BEGIN SUPPLIED RECORDS
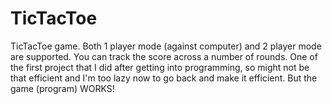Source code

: # TicTacToe
TicTacToe game. Both 1 player mode (against computer) and 2 player mode are supported. You can track the score across a number of rounds. One of the first project that I did after getting into programming, so might not be that efficient and I'm too lazy now to go back and make it efficient. But the game (program) WORKS!
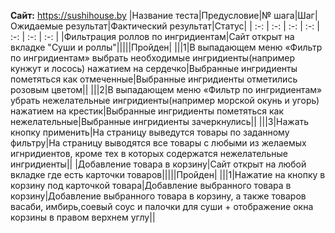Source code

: **Сайт:** https://sushihouse.by
|Название теста|Предусловие|№ шага|Шаг|Ожидаемые результат|Фактический результат|Статус|
| :-: | :-: | :-: | :-: | :-: | :-: | :-: |
|Фильтрация роллов по ингридиентам|Сайт открыт на вкладке "Суши и роллы"|||||Пройден|
|||1|В выпадающем меню «Фильтр по ингридиентам» выбрать необходимые ингридиенты(например кунжут и лосось) нажатием на сердечко|Выбранные ингридиенты пометяться как отмеченные|Выбранные ингридиенты отметились розовым цветом||
|||2|В выпадающем меню «Фильтр по ингридиентам» убрать нежелательные ингридиенты(например морской окунь и угорь) нажатием на крестик|Выбранные ингридиенты пометяться как нежелательные|Выбранные ингридиенты зачеркнулись||
|||3|Нажать кнопку применить|На страницу выведутся товары по заданному фильтру|На страницу выводятся все товары с любыми из желаемых игнридиентов, кроме тех в которых содержатся нежелательные ингридиенты||
|Добавление товара в корзину|Сайт открыт на любой вкладке где есть карточки товаров|||||Пройден|
|||1|Нажатие на кнопку в корзину под карточкой товара|Добавление выбранного товара в корзину|Добавление выбранного товара в корзину, а также товаров васаби, имбирь,соевый соус и палочки для суши + отображение окна корзины в правом верхнем углу||
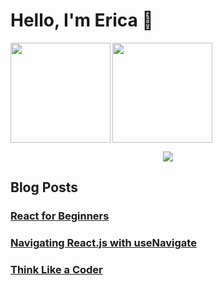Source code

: # Hello, I'm Erica 🤝

<p>
<img align="left" height="160em" src="https://github-readme-stats.vercel.app/api?username=ericahashert&show_icons=true&theme=dracula" align = "center"/>
<img height="160em" style="margin-left=50px" src="https://github-readme-stats.vercel.app/api/top-langs/?username=ericahashert&layout=compact" align = "center"/>
</p> 
<p align="center">
  <a href="https://skillicons.dev">
    <img src="https://skillicons.dev/icons?i=git,kubernetes,docker,c,vim" />
  </a>
</p>

## Blog Posts
<h3>
<a href="https://dev.to/ericahashert/react-for-beginners-45d1"><strong>React for Beginners</strong></a>
</h3>
<h3>
<a href="https://dev.to/ericahashert/navigating-reactjs-with-usenavigate-3hj6"><strong>Navigating React.js with useNavigate</strong></a>
</h3>
<h3>
<a href="https://dev.to/ericahashert/think-like-a-coder-36h9"><strong>Think Like a Coder</strong></a>
</h3>
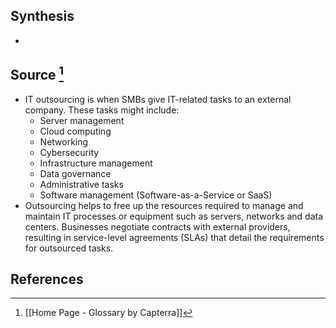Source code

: ## Synthesis
- 
## Source [^1]
- IT outsourcing is when SMBs give IT-related tasks to an external company. These tasks might include:
	- Server management
	- Cloud computing
	- Networking
	- Cybersecurity
	- Infrastructure management
	- Data governance
	- Administrative tasks
	- Software management (Software-as-a-Service or SaaS)
- Outsourcing helps to free up the resources required to manage and maintain IT processes or equipment such as servers, networks and data centers. Businesses negotiate contracts with external providers, resulting in service-level agreements (SLAs) that detail the requirements for outsourced tasks.
## References

[^1]: [[Home Page - Glossary by Capterra]]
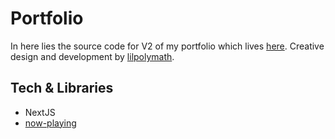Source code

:# Portfolio

In here lies the source code for V2 of my portfolio which lives [here](https://bolaji.de).
Creative design and development by [lilpolymath](https://github.com/lilpolymath).

## Tech & Libraries

- NextJS
- [now-playing](https://github.com/BolajiOlajide/now-playing)
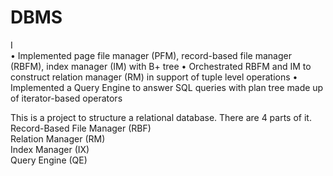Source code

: # DBMS
I   
• Implemented page file manager (PFM), record-based file manager (RBFM), index manager (IM) with B+ tree
• Orchestrated RBFM and IM to construct relation manager (RM) in support of tuple level operations
• Implemented a Query Engine to answer SQL queries with plan tree made up of iterator-based operators

This is a project to structure a relational database. There are 4 parts of it.  
Record-Based File Manager (RBF)  
Relation Manager (RM)  
Index Manager (IX)   
Query Engine (QE)  

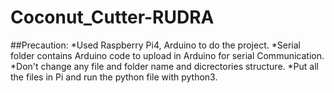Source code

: # Coconut_Cutter-RUDRA
##Precaution:
*Used Raspberry Pi4, Arduino to do the project.
*Serial folder contains Arduino code to upload in Arduino for serial Communication.
*Don't change any file and folder name and dicrectories structure.
*Put all the files in Pi and run the python file with python3.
END SUPPLIED RECORDS
Wherever an image sits in the data, omit it; everything else must be copied exactly.

__SOLUTION__.
Source code

: # TicTacToe
TicTacToe game. Both 1 player mode (against computer) and 2 player mode are supported. You can track the score across a number of rounds. One of the first project that I did after getting into programming, so might not be that efficient and I'm too lazy now to go back and make it efficient. But the game (program) WORKS!
Source code

: **Сайт:** https://sushihouse.by
|Название теста|Предусловие|№ шага|Шаг|Ожидаемые результат|Фактический результат|Статус|
| :-: | :-: | :-: | :-: | :-: | :-: | :-: |
|Фильтрация роллов по ингридиентам|Сайт открыт на вкладке "Суши и роллы"|||||Пройден|
|||1|В выпадающем меню «Фильтр по ингридиентам» выбрать необходимые ингридиенты(например кунжут и лосось) нажатием на сердечко|Выбранные ингридиенты пометяться как отмеченные|Выбранные ингридиенты отметились розовым цветом||
|||2|В выпадающем меню «Фильтр по ингридиентам» убрать нежелательные ингридиенты(например морской окунь и угорь) нажатием на крестик|Выбранные ингридиенты пометяться как нежелательные|Выбранные ингридиенты зачеркнулись||
|||3|Нажать кнопку применить|На страницу выведутся товары по заданному фильтру|На страницу выводятся все товары с любыми из желаемых игнридиентов, кроме тех в которых содержатся нежелательные ингридиенты||
|Добавление товара в корзину|Сайт открыт на любой вкладке где есть карточки товаров|||||Пройден|
|||1|Нажатие на кнопку в корзину под карточкой товара|Добавление выбранного товара в корзину|Добавление выбранного товара в корзину, а также товаров васаби, имбирь,соевый соус и палочки для суши + отображение окна корзины в правом верхнем углу||
Source code

: # Hello, I'm Erica 🤝

<p>
<img align="left" height="160em" src="https://github-readme-stats.vercel.app/api?username=ericahashert&show_icons=true&theme=dracula" align = "center"/>
<img height="160em" style="margin-left=50px" src="https://github-readme-stats.vercel.app/api/top-langs/?username=ericahashert&layout=compact" align = "center"/>
</p> 
<p align="center">
  <a href="https://skillicons.dev">
    <img src="https://skillicons.dev/icons?i=git,kubernetes,docker,c,vim" />
  </a>
</p>

## Blog Posts
<h3>
<a href="https://dev.to/ericahashert/react-for-beginners-45d1"><strong>React for Beginners</strong></a>
</h3>
<h3>
<a href="https://dev.to/ericahashert/navigating-reactjs-with-usenavigate-3hj6"><strong>Navigating React.js with useNavigate</strong></a>
</h3>
<h3>
<a href="https://dev.to/ericahashert/think-like-a-coder-36h9"><strong>Think Like a Coder</strong></a>
</h3>
Source code

: ## Synthesis
- 
## Source [^1]
- IT outsourcing is when SMBs give IT-related tasks to an external company. These tasks might include:
	- Server management
	- Cloud computing
	- Networking
	- Cybersecurity
	- Infrastructure management
	- Data governance
	- Administrative tasks
	- Software management (Software-as-a-Service or SaaS)
- Outsourcing helps to free up the resources required to manage and maintain IT processes or equipment such as servers, networks and data centers. Businesses negotiate contracts with external providers, resulting in service-level agreements (SLAs) that detail the requirements for outsourced tasks.
## References

[^1]: [[Home Page - Glossary by Capterra]]
Source code

:# Portfolio

In here lies the source code for V2 of my portfolio which lives [here](https://bolaji.de).
Creative design and development by [lilpolymath](https://github.com/lilpolymath).

## Tech & Libraries

- NextJS
- [now-playing](https://github.com/BolajiOlajide/now-playing)
Source code

: # DBMS
I   
• Implemented page file manager (PFM), record-based file manager (RBFM), index manager (IM) with B+ tree
• Orchestrated RBFM and IM to construct relation manager (RM) in support of tuple level operations
• Implemented a Query Engine to answer SQL queries with plan tree made up of iterator-based operators

This is a project to structure a relational database. There are 4 parts of it.  
Record-Based File Manager (RBF)  
Relation Manager (RM)  
Index Manager (IX)   
Query Engine (QE)  

Source code

: # Coconut_Cutter-RUDRA
##Precaution:
*Used Raspberry Pi4, Arduino to do the project.
*Serial folder contains Arduino code to upload in Arduino for serial Communication.
*Don't change any file and folder name and dicrectories structure.
*Put all the files in Pi and run the python file with python3.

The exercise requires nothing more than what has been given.